[Records shown — start]
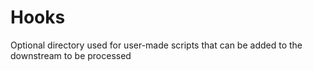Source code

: # Hooks
Optional directory used for user-made scripts that can be added to the downstream to be processed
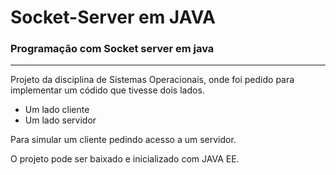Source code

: # Socket-Server em JAVA

### Programação com Socket server em **java**
___

Projeto da disciplina de Sistemas Operacionais, onde foi pedido para implementar um códido que tivesse dois lados.

* Um lado cliente 
* Um lado servidor 

Para simular um cliente pedindo acesso a um servidor.

O projeto pode ser baixado e inicializado com JAVA EE.

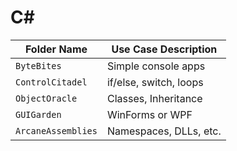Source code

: # C#

| Folder Name        | Use Case Description   |
| ------------------ | ---------------------- |
| `ByteBites`        | Simple console apps    |
| `ControlCitadel`   | if/else, switch, loops |
| `ObjectOracle`     | Classes, Inheritance   |
| `GUIGarden`        | WinForms or WPF        |
| `ArcaneAssemblies` | Namespaces, DLLs, etc. |
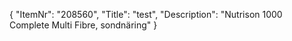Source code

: {
  "ItemNr": "208560",
  "Title": "test",
  "Description": "Nutrison 1000 Complete Multi Fibre, sondnäring"
}
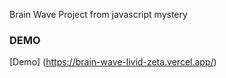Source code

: Brain Wave Project from javascript mystery
### DEMO
[Demo] (https://brain-wave-livid-zeta.vercel.app/)
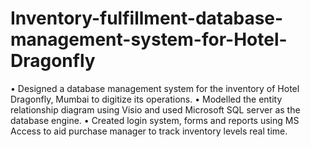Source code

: # Inventory-fulfillment-database-management-system-for-Hotel-Dragonfly
• Designed a database management system for the inventory of Hotel Dragonfly, Mumbai to digitize its operations.
• Modelled the entity relationship diagram using Visio and used Microsoft SQL server as the database engine.
• Created login system, forms and reports using MS Access to aid purchase manager to track inventory levels real time.
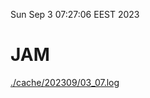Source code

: Sun Sep  3 07:27:06 EEST 2023
# JAM
<a href='./cache/202309/03_07.log'>./cache/202309/03_07.log</a>

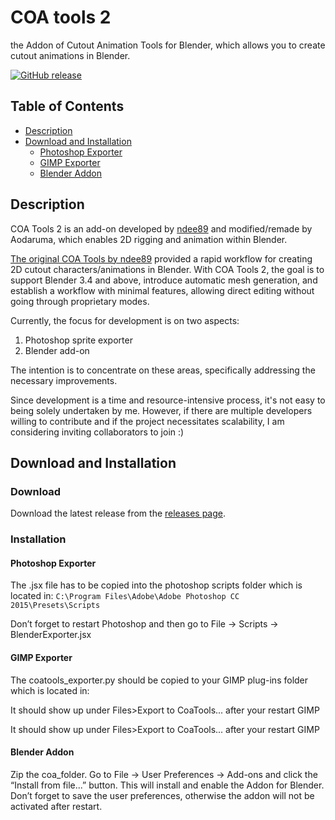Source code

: <!-- <img src="./assets/coa_tools_logo.png" width="250"> -->

# COA tools 2

the Addon of Cutout Animation Tools for Blender, which allows you to create cutout animations in Blender.

[![GitHub release](https://img.shields.io/github/release/Aodaruma/coa_tools2.svg)](https://github.com/Aodaruma/coa_tools2/releases)

## Table of Contents

- [Description](#description)
- [Download and Installation](#download-and-installation)
  - [Photoshop Exporter](#photoshop-exporter)
  - [GIMP Exporter](#gimp-exporter)
  - [Blender Addon](#blender-addon)


## Description

COA Tools 2 is an add-on developed by [ndee89](https://github.com/ndee85) and modified/remade by Aodaruma, which enables 2D rigging and animation within Blender.

[The original COA Tools by ndee89](https://github.com/ndee85/coa_tools) provided a rapid workflow for creating 2D cutout characters/animations in Blender. With COA Tools 2, the goal is to support Blender 3.4 and above, introduce automatic mesh generation, and establish a workflow with minimal features, allowing direct editing without going through proprietary modes.

Currently, the focus for development is on two aspects:

1. Photoshop sprite exporter
2. Blender add-on

The intention is to concentrate on these areas, specifically addressing the necessary improvements.

Since development is a time and resource-intensive process, it's not easy to being solely undertaken by me. However, if there are multiple developers willing to contribute and if the project necessitates scalability, I am considering inviting collaborators to join :)

## Download and Installation

### Download

Download the latest release from the [releases page](https://github.com/Aodaruma/coa_tools2/releases).


### Installation

#### Photoshop Exporter

The .jsx file has to be copied into the photoshop scripts folder which is located in: `C:\Program Files\Adobe\Adobe Photoshop CC 2015\Presets\Scripts`

Don’t forget to restart Photoshop and then go to File -> Scripts -> BlenderExporter.jsx

#### GIMP Exporter

The coatools_exporter.py should be copied to your GIMP plug-ins folder which is located in:

It should show up under Files>Export to CoaTools... after your restart GIMP

It should show up under Files>Export to CoaTools... after your restart GIMP

#### Blender Addon

Zip the coa_folder.
Go to File -> User Preferences -> Add-ons and click the “Install from file...” button.
This will install and enable the Addon for Blender. Don’t forget to save the user preferences, otherwise the addon will not be activated after restart.
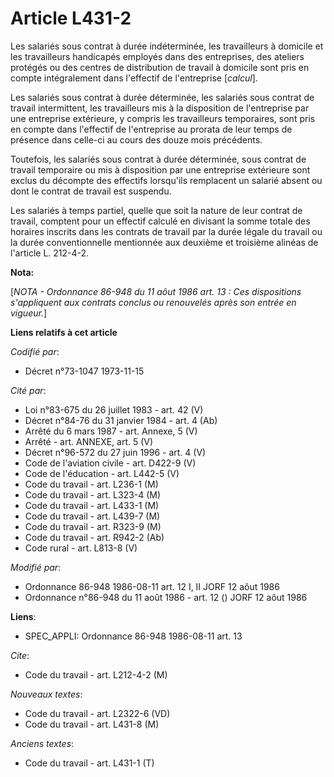 # Article L431-2

Les salariés sous contrat à durée indéterminée, les travailleurs à domicile et les travailleurs handicapés employés dans des
entreprises, des ateliers protégés ou des centres de distribution de travail à domicile sont pris en compte intégralement
dans l'effectif de l'entreprise [*calcul*].

Les salariés sous contrat à durée déterminée, les salariés sous contrat de travail intermittent, les travailleurs mis à la
disposition de l'entreprise par une entreprise extérieure, y compris les travailleurs temporaires, sont pris en compte dans
l'effectif de l'entreprise au prorata de leur temps de présence dans celle-ci au cours des douze mois précédents.

Toutefois, les salariés sous contrat à durée déterminée, sous contrat de travail temporaire ou mis à disposition par une
entreprise extérieure sont exclus du décompte des effectifs lorsqu'ils remplacent un salarié absent ou dont le contrat de
travail est suspendu.

Les salariés à temps partiel, quelle que soit la nature de leur contrat de travail, comptent pour un effectif calculé en
divisant la somme totale des horaires inscrits dans les contrats de travail par la durée légale du travail ou la durée
conventionnelle mentionnée aux deuxième et troisième alinéas de l'article L. 212-4-2.

**Nota:**

[*NOTA - Ordonnance 86-948 du 11 aôut 1986 art. 13 : Ces dispositions s'appliquent aux contrats conclus ou renouvelés après
son entrée en vigueur.*]

**Liens relatifs à cet article**

_Codifié par_:

  - Décret n°73-1047 1973-11-15

_Cité par_:

  - Loi n°83-675 du 26 juillet 1983 - art. 42 (V)
  - Décret n°84-76 du 31 janvier 1984 - art. 4 (Ab)
  - Arrêté du 6 mars 1987 - art. Annexe, 5 (V)
  - Arrêté - art. ANNEXE, art. 5 (V)
  - Décret n°96-572 du 27 juin 1996 - art. 4 (V)
  - Code de l'aviation civile - art. D422-9 (V)
  - Code de l'éducation - art. L442-5 (V)
  - Code du travail - art. L236-1 (M)
  - Code du travail - art. L323-4 (M)
  - Code du travail - art. L433-1 (M)
  - Code du travail - art. L439-7 (M)
  - Code du travail - art. R323-9 (M)
  - Code du travail - art. R942-2 (Ab)
  - Code rural - art. L813-8 (V)

_Modifié par_:

  - Ordonnance 86-948 1986-08-11 art. 12 I, II JORF 12 aôut 1986
  - Ordonnance n°86-948 du 11 août 1986 - art. 12 () JORF 12 aôut 1986

**Liens**:

  - SPEC_APPLI: Ordonnance 86-948 1986-08-11 art. 13

_Cite_:

  - Code du travail - art. L212-4-2 (M)

_Nouveaux textes_:

  - Code du travail - art. L2322-6 (VD)
  - Code du travail - art. L431-8 (M)

_Anciens textes_:

  - Code du travail - art. L431-1 (T)
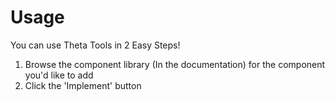 # Usage
You can use Theta Tools in 2 Easy Steps!

1. Browse the component library (In the documentation) for the component you'd like to add
2. Click the 'Implement' button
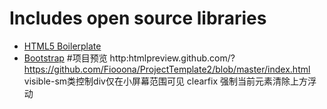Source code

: 
# Includes open source libraries
* [HTML5 Boilerplate](http://h5bp.com/)
* [Bootstrap](http://getbootstrap.com/)
#项目预览
http:htmlpreview.github.com/?https://github.com/Fiooona/ProjectTemplate2/blob/master/index.html
visible-sm类控制div仅在小屏幕范围可见
clearfix 强制当前元素清除上方浮动

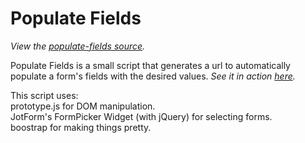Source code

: Populate Fields
================================

*View the [populate-fields source](https://github.com/jotform/api-use-cases/tree/master/populate-fields).*


Populate Fields is a small script that generates a url to automatically populate a form's fields with the desired values.
*See it in action [here](https://www.jotform.com/populate-fields).*

This script uses:  
prototype.js for DOM manipulation.  
JotForm's FormPicker Widget (with jQuery) for selecting forms.  
boostrap for making things pretty.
[Records shown — finish]
Try it:
Return nothing but the lines running from the start of the data to the line with "the database engine.", please, both ends included and no pictures.

Exercise result:
Source code

: # Hooks
Optional directory used for user-made scripts that can be added to the downstream to be processed
Source code

: # Socket-Server em JAVA

### Programação com Socket server em **java**
___

Projeto da disciplina de Sistemas Operacionais, onde foi pedido para implementar um códido que tivesse dois lados.

* Um lado cliente 
* Um lado servidor 

Para simular um cliente pedindo acesso a um servidor.

O projeto pode ser baixado e inicializado com JAVA EE.

Source code

: # C#

| Folder Name        | Use Case Description   |
| ------------------ | ---------------------- |
| `ByteBites`        | Simple console apps    |
| `ControlCitadel`   | if/else, switch, loops |
| `ObjectOracle`     | Classes, Inheritance   |
| `GUIGarden`        | WinForms or WPF        |
| `ArcaneAssemblies` | Namespaces, DLLs, etc. |
Source code

: {
  "ItemNr": "208560",
  "Title": "test",
  "Description": "Nutrison 1000 Complete Multi Fibre, sondnäring"
}
Source code

: Brain Wave Project from javascript mystery
### DEMO
[Demo] (https://brain-wave-livid-zeta.vercel.app/)
Source code

: # Inventory-fulfillment-database-management-system-for-Hotel-Dragonfly
• Designed a database management system for the inventory of Hotel Dragonfly, Mumbai to digitize its operations.
• Modelled the entity relationship diagram using Visio and used Microsoft SQL server as the database engine.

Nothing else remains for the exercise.